Einführung in die Namensverifizierung von Zahlern
Hinweis: Die Namensverifizierung des Zahlers ist nur für die folgenden Lastschriftschemata verfügbar: Bacs (UK) und SEPA (Eurozone).
Die Namensverifizierung prüft, ob der Name, den Ihr Zahler (Kunde) eingibt, mit dem Namen auf dem Bankkonto übereinstimmt, von dem er bezahlt. Sie läuft, wenn ein Zahler seine Bankdaten einreicht, bevor er ein Lastschriftmandat bei Ihnen einrichtet.
Nicht übereinstimmende Details führen zu fehlgeschlagenen Zahlungen, Betrug und Rückbuchungen. Einige davon sind ehrliche Fehler. Andere sind betrügerische Versuche, ein Produkt oder eine Dienstleistung mit gefälschten oder gestohlenen Bankdaten zu erhalten. Die Namensverifizierung des Zahlers erkennt die Diskrepanz bereits bei der Einrichtung, bevor das Mandat erstellt wird.
Die Überprüfung läuft im Hintergrund und dauert in der Regel weniger als eine Sekunde. Für die meisten Zahler ändert das nichts an ihrer Erfahrung. Nur ein Zahler, bei dem der Name nicht übereinstimmt, wird gebeten, seine Angaben zu korrigieren.
In SEPA wird diese Art von Prüfung manchmal als IBAN-Namensprüfung bezeichnet. Es verwendet dieselbe Technologie zum Abgleich von Namen, die auch hinter der VoP-Prüfung (Verification of Payee, d.h. Verifizierung des Zahlungsempfängers) steht, die SEPA-Banken durchführen.
Wie die Prüfungen die Zahlungen beeinflusst
Wenn ein Zahler seine Bankdaten einreicht, vergleichen wir den von ihm angegebenen Namen mit dem Namen, der bei seiner Bank eingetragen ist. Die Überprüfung läuft im Hintergrund und dauert in der Regel weniger als eine Sekunde. Die meisten Zahler merken nichts davon, es sei denn, es gibt ein Problem.

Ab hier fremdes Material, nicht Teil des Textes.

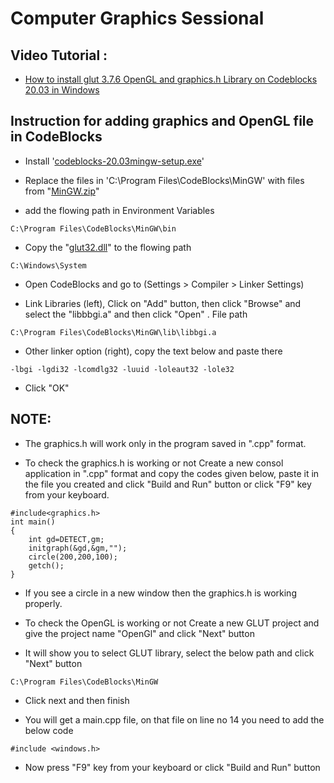 # Computer Graphics Sessional

## Video Tutorial : 
- <a href="https://www.youtube.com/watch?v=btTLvK-zokU">How to install glut 3.7.6 OpenGL and graphics.h Library on Codeblocks 20.03 in Windows</a>

## Instruction for adding graphics and OpenGL file in CodeBlocks
- Install '<a href="https://sourceforge.net/projects/codeblocks/files/Binaries/20.03/Windows/codeblocks-20.03mingw-setup.exe">codeblocks-20.03mingw-setup.exe</a>'

- Replace the files in 'C:\Program Files\CodeBlocks\MinGW' with files from "<a href="https://github.com/mdarikrayhan/Computer-Graphics-Sessional/blob/main/Graphics_h_and_OpenGL/MinGW.zip">MinGW.zip</a>"

- add the flowing path in Environment Variables
```
C:\Program Files\CodeBlocks\MinGW\bin
```

- Copy the "<a href="https://github.com/mdarikrayhan/Computer-Graphics-Sessional/blob/main/Graphics_h_and_OpenGL/glut32.dll">glut32.dll</a>" to the flowing path
```
C:\Windows\System
```

- Open CodeBlocks and go to (Settings > Compiler > Linker Settings)

- Link Libraries (left), Click on "Add" button, then click "Browse" and select the "libbbgi.a" and then click "Open" . File path
```
C:\Program Files\CodeBlocks\MinGW\lib\libbgi.a
```

- Other linker option (right), copy the text below and paste there
```
-lbgi -lgdi32 -lcomdlg32 -luuid -loleaut32 -lole32
```

- Click "OK"


## NOTE:
- The graphics.h will work only in the program saved in ".cpp" format.

- To check the graphics.h is working or not Create a new consol application in ".cpp" format and copy the codes given below, paste it in the file you created and click "Build and Run" button or click "F9" key from your keyboard.

```
#include<graphics.h>
int main()
{
    int gd=DETECT,gm;
    initgraph(&gd,&gm,"");
    circle(200,200,100);
    getch();
}
```

- If you see a circle in a new window then the graphics.h is working properly.

- To check the OpenGL is working or not Create a new GLUT project and give the project name "OpenGl" and click "Next" button

- It will show you to select GLUT library, select the below path and click "Next" button
```
C:\Program Files\CodeBlocks\MinGW
```

- Click next and then finish

- You will get a main.cpp file, on that file on line no 14 you need to add the below code
```
#include <windows.h>
```

- Now press "F9" key from your keyboard or click "Build and Run" button
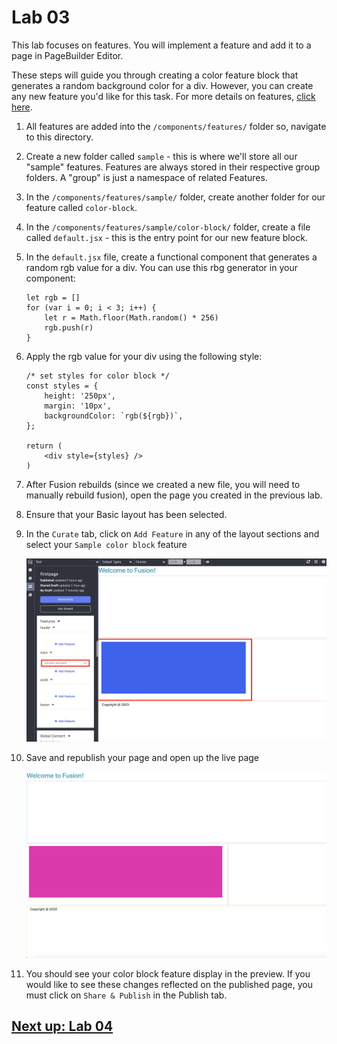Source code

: # Lab 03
This lab focuses on features. You will implement a feature and add it to a page in PageBuilder Editor.

These steps will guide you through creating a color feature block that generates a random background color for a div. However, you can create any new feature you'd like for this task. For more details on features, [click here](https://redirector.arcpublishing.com/alc/arc-products/pagebuilder/fusion/documentation/recipes/creating-feature-component.md?version=2.7).

1. All features are added into the `/components/features/` folder so, navigate to this directory.

2. Create a new folder called `sample` - this is where we'll store all our "sample" features. Features are always stored in their respective group folders. A "group" is just a namespace of related Features.

3. In the `/components/features/sample/` folder, create another folder for our feature called `color-block`.

4. In the `/components/features/sample/color-block/` folder, create a file called `default.jsx` - this is the entry point for our new feature block.

5. In the `default.jsx` file, create a functional component that generates a random rgb value for a div. You can use this rbg generator in your component:
    ```
    let rgb = []
    for (var i = 0; i < 3; i++) {
        let r = Math.floor(Math.random() * 256)
        rgb.push(r)
    }
    ```

6. Apply the rgb value for your div using the following style:
    ```
    /* set styles for color block */
    const styles = {
        height: '250px',
        margin: '10px',
        backgroundColor: `rgb(${rgb})`,
    };

    return (
        <div style={styles} />
    )
    ```

7. After Fusion rebuilds (since we created a new file, you will need to manually rebuild fusion), open the page you created in the previous lab.

8. Ensure that your Basic layout has been selected.

9. In the `Curate` tab, click on `Add Feature` in any of the layout sections and select your `Sample color block` feature

    <img width="500" alt="Screen Shot 2021-04-04 at 2 14 19 PM" src="./assets/pb1.png">

10. Save and republish your page and open up the live page

    <img width="500" alt="Screen Shot 2021-04-04 at 2 13 56 PM" src="./assets/pb2.png">

11. You should see your color block feature display in the preview. If you would like to see these changes reflected on the published page, you must click on `Share & Publish` in the Publish tab.

## [Next up: Lab 04](https://github.com/wapopartners/Fusion-Training-User-Stories/tree/lab-04)
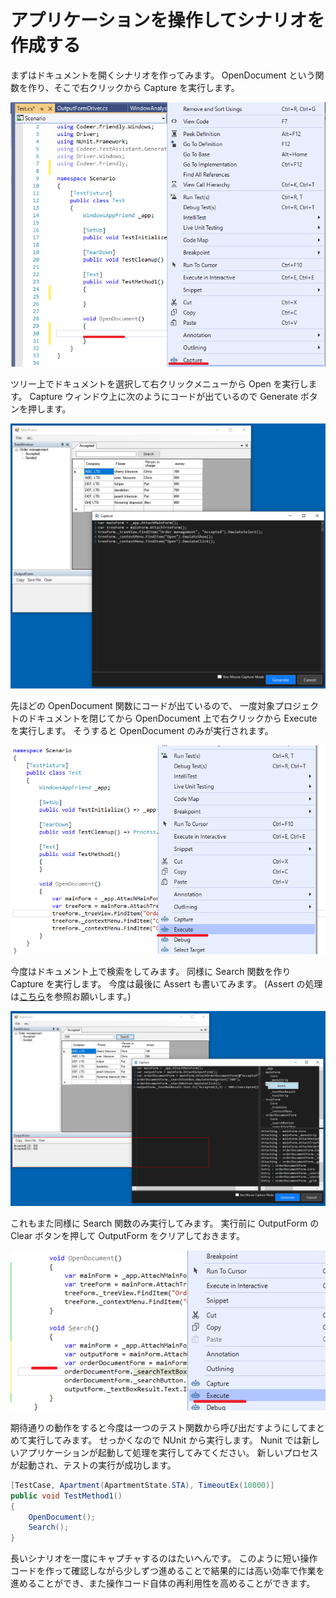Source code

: # アプリケーションを操作してシナリオを作成する

まずはドキュメントを開くシナリオを作ってみます。
OpenDocument という関数を作り、そこで右クリックから Capture を実行します。

![!Capture.Start.png](../Img/Capture.Start.png)

ツリー上でドキュメントを選択して右クリックメニューから Open を実行します。
Capture ウィンドウ上に次のようにコードが出ているので Generate ボタンを押します。

![!Capture.OpenDocument.png](../Img/Capture.OpenDocument.png)

先ほどの OpenDocument 関数にコードが出ているので、
一度対象プロジェクトのドキュメントを閉じてから
OpenDocument 上で右クリックから Execute を実行します。
そうすると OpenDocument のみが実行されます。

![!Capture.Execute.png](../Img/Capture.Execute.png)

今度はドキュメント上で検索をしてみます。
同様に Search 関数を作り Capture を実行します。
今度は最後に Assert も書いてみます。
(Assert の処理は[こちら](../feature/CustomizeCaptureWindow.md)を参照お願いします。)

![!Capture.Assert.png](../Img/Capture.Assert.png)

これもまた同様に Search 関数のみ実行してみます。
実行前に OutputForm の Clear ボタンを押して OutputForm をクリアしておきます。

![!Capture.Search.Execute.png](../Img/Capture.Search.Execute.png)

期待通りの動作をすると今度は一つのテスト関数から呼び出だすようにしてまとめて実行してみます。
せっかくなので NUnit から実行します。
Nunit では新しいアプリケーションが起動して処理を実行してみてください。
新しいプロセスが起動され、テストの実行が成功します。

```cs
[TestCase, Apartment(ApartmentState.STA), TimeoutEx(10000)]
public void TestMethod1()
{
    OpenDocument();
    Search();
}
```

長いシナリオを一度にキャプチャするのはたいへんです。
このように短い操作コードを作って確認しながら少しずつ進めることで結果的には高い効率で作業を進めることができ、また操作コード自体の再利用性を高めることができます。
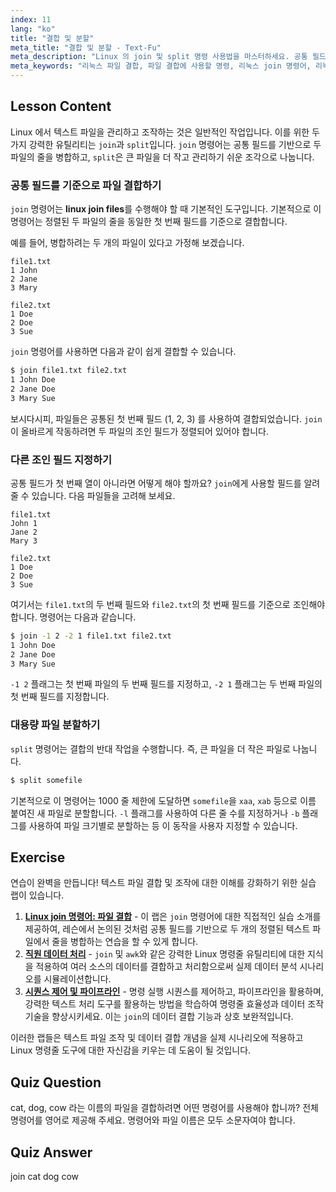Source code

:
 ```yaml
---
index: 11
lang: "ko"
title: "결합 및 분할"
meta_title: "결합 및 분할 - Text-Fu"
meta_description: "Linux 의 join 및 split 명령 사용법을 마스터하세요. 공통 필드를 기반으로 파일을 효율적으로 결합하고 큰 파일을 더 작은 부분으로 분할하는 방법을 배웁니다. 이 가이드는 cat, dog, cow 와 같은 파일 결합에 사용할 명령과 기타 실용적인 예를 다룹니다."
meta_keywords: "리눅스 파일 결합, 파일 결합에 사용할 명령, 리눅스 join 명령어, 리눅스 split 명령어, 파일 조작, 명령줄, 텍스트 처리"
---
```


## Lesson Content

Linux 에서 텍스트 파일을 관리하고 조작하는 것은 일반적인 작업입니다. 이를 위한 두 가지 강력한 유틸리티는 `join`과 `split`입니다. `join` 명령어는 공통 필드를 기반으로 두 파일의 줄을 병합하고, `split`은 큰 파일을 더 작고 관리하기 쉬운 조각으로 나눕니다.

### 공통 필드를 기준으로 파일 결합하기

`join` 명령어는 **linux join files**를 수행해야 할 때 기본적인 도구입니다. 기본적으로 이 명령어는 정렬된 두 파일의 줄을 동일한 첫 번째 필드를 기준으로 결합합니다.

예를 들어, 병합하려는 두 개의 파일이 있다고 가정해 보겠습니다.

```plaintext
file1.txt
1 John
2 Jane
3 Mary

file2.txt
1 Doe
2 Doe
3 Sue
```

`join` 명령어를 사용하면 다음과 같이 쉽게 결합할 수 있습니다.

```bash
$ join file1.txt file2.txt
1 John Doe
2 Jane Doe
3 Mary Sue
```

보시다시피, 파일들은 공통된 첫 번째 필드 (1, 2, 3) 를 사용하여 결합되었습니다. `join`이 올바르게 작동하려면 두 파일의 조인 필드가 정렬되어 있어야 합니다.

### 다른 조인 필드 지정하기

공통 필드가 첫 번째 열이 아니라면 어떻게 해야 할까요? `join`에게 사용할 필드를 알려줄 수 있습니다. 다음 파일들을 고려해 보세요.

```plaintext
file1.txt
John 1
Jane 2
Mary 3

file2.txt
1 Doe
2 Doe
3 Sue
```

여기서는 `file1.txt`의 두 번째 필드와 `file2.txt`의 첫 번째 필드를 기준으로 조인해야 합니다. 명령어는 다음과 같습니다.

```bash
$ join -1 2 -2 1 file1.txt file2.txt
1 John Doe
2 Jane Doe
3 Mary Sue
```

`-1 2` 플래그는 첫 번째 파일의 두 번째 필드를 지정하고, `-2 1` 플래그는 두 번째 파일의 첫 번째 필드를 지정합니다.

### 대용량 파일 분할하기

`split` 명령어는 결합의 반대 작업을 수행합니다. 즉, 큰 파일을 더 작은 파일로 나눕니다.

```bash
$ split somefile
```

기본적으로 이 명령어는 1000 줄 제한에 도달하면 `somefile`을 `xaa`, `xab` 등으로 이름 붙여진 새 파일로 분할합니다. `-l` 플래그를 사용하여 다른 줄 수를 지정하거나 `-b` 플래그를 사용하여 파일 크기별로 분할하는 등 이 동작을 사용자 지정할 수 있습니다.

## Exercise

연습이 완벽을 만듭니다! 텍스트 파일 결합 및 조작에 대한 이해를 강화하기 위한 실습 랩이 있습니다.

1. **[Linux join 명령어: 파일 결합](https://labex.io/ko/labs/linux-linux-join-command-file-joining-219193)** - 이 랩은 `join` 명령어에 대한 직접적인 실습 소개를 제공하여, 레슨에서 논의된 것처럼 공통 필드를 기반으로 두 개의 정렬된 텍스트 파일에서 줄을 병합하는 연습을 할 수 있게 합니다.
2. **[직원 데이터 처리](https://labex.io/ko/labs/linux-processing-employees-data-388132)** - `join` 및 `awk`와 같은 강력한 Linux 명령줄 유틸리티에 대한 지식을 적용하여 여러 소스의 데이터를 결합하고 처리함으로써 실제 데이터 분석 시나리오를 시뮬레이션합니다.
3. **[시퀀스 제어 및 파이프라인](https://labex.io/ko/labs/linux-sequence-control-and-pipeline-17994)** - 명령 실행 시퀀스를 제어하고, 파이프라인을 활용하며, 강력한 텍스트 처리 도구를 활용하는 방법을 학습하여 명령줄 효율성과 데이터 조작 기술을 향상시키세요. 이는 `join`의 데이터 결합 기능과 상호 보완적입니다.

이러한 랩들은 텍스트 파일 조작 및 데이터 결합 개념을 실제 시나리오에 적용하고 Linux 명령줄 도구에 대한 자신감을 키우는 데 도움이 될 것입니다.

## Quiz Question

cat, dog, cow 라는 이름의 파일을 결합하려면 어떤 명령어를 사용해야 합니까? 전체 명령어를 영어로 제공해 주세요. 명령어와 파일 이름은 모두 소문자여야 합니다.

## Quiz Answer

join cat dog cow
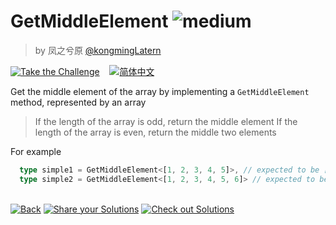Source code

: <!--info-header-start--><h1>GetMiddleElement <img src="https://img.shields.io/badge/-medium-d9901a" alt="medium"/> </h1><blockquote><p>by 凤之兮原 <a href="https://github.com/kongmingLatern" target="_blank">@kongmingLatern</a></p></blockquote><p><a href="https://tsch.js.org/9896/play" target="_blank"><img src="https://img.shields.io/badge/-Take%20the%20Challenge-3178c6?logo=typescript&logoColor=white" alt="Take the Challenge"/></a> &nbsp;&nbsp;&nbsp;<a href="./README.zh-CN.md" target="_blank"><img src="https://img.shields.io/badge/-%E7%AE%80%E4%BD%93%E4%B8%AD%E6%96%87-gray" alt="简体中文"/></a> </p><!--info-header-end-->

Get the middle element of the array by implementing a `GetMiddleElement` method, represented by an array

> If the length of the array is odd, return the middle element
> If the length of the array is even, return the middle two elements

For example

```ts
  type simple1 = GetMiddleElement<[1, 2, 3, 4, 5]>, // expected to be [3]
  type simple2 = GetMiddleElement<[1, 2, 3, 4, 5, 6]> // expected to be [3, 4]
```

<!--info-footer-start--><br><a href="../../README.md" target="_blank"><img src="https://img.shields.io/badge/-Back-grey" alt="Back"/></a> <a href="https://tsch.js.org/9896/answer" target="_blank"><img src="https://img.shields.io/badge/-Share%20your%20Solutions-teal" alt="Share your Solutions"/></a> <a href="https://tsch.js.org/9896/solutions" target="_blank"><img src="https://img.shields.io/badge/-Check%20out%20Solutions-de5a77?logo=awesome-lists&logoColor=white" alt="Check out Solutions"/></a> <!--info-footer-end-->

Es gibt vier mögliche Ergebnisse:
| Ergebnis | Was es bedeutet | Was der Zahler erlebt |
|---|---|---|
| Übereinstimmung | Der Name stimmt genau mit dem Konto überein | Die Mandatseinrichtung verläuft wie gewohnt |
| Knappe Übereinstimmung | Der Name stimmt teilweise überein, zum Beispiel einem fehlenden zweiten Vornamen oder einer Abkürzung | Die Mandatseinrichtung verläuft wie gewohnt |
| Keine Übereinstimmung | Name und Konto stimmen nicht überein | Der Zahler sieht einen Fehler und wird gebeten, seine Daten zu korrigieren, bevor er weitermachen kann |
| Prüfung ist nicht möglich | Die Bank des Zahlers unterstützt die Prüfung noch nicht, oder das Konto konnte nicht verifiziert werden | Die Mandatseinrichtung verläuft wie gewohnt, um sicherzustellen, dass ein legitimer Zahler nicht versehentlich abgelehnt wird |
Die Prüfung funktioniert auf die gleiche Weise bei den Prüfungsschemata für Bacs (UK) und SEPA (Eurozone). Der Unterschied besteht darin, dass die bei der Prüfung verwendete Bankkennung variiert – bei Bacs ist es Bankleitzahl und Kontonummer, während bei SEPA die IBAN verwendet wird.
Wo die Prüfung läuft
Die Prüfung zur Namensverifizierung des Zahlers ist an einigen Stellen verfügbar:
- Von GoCardless gehostete Zahlungsseiten. Läuft automatisch, wenn ein Zahler seine Bankdaten eingibt. Keine Einrichtung nötig.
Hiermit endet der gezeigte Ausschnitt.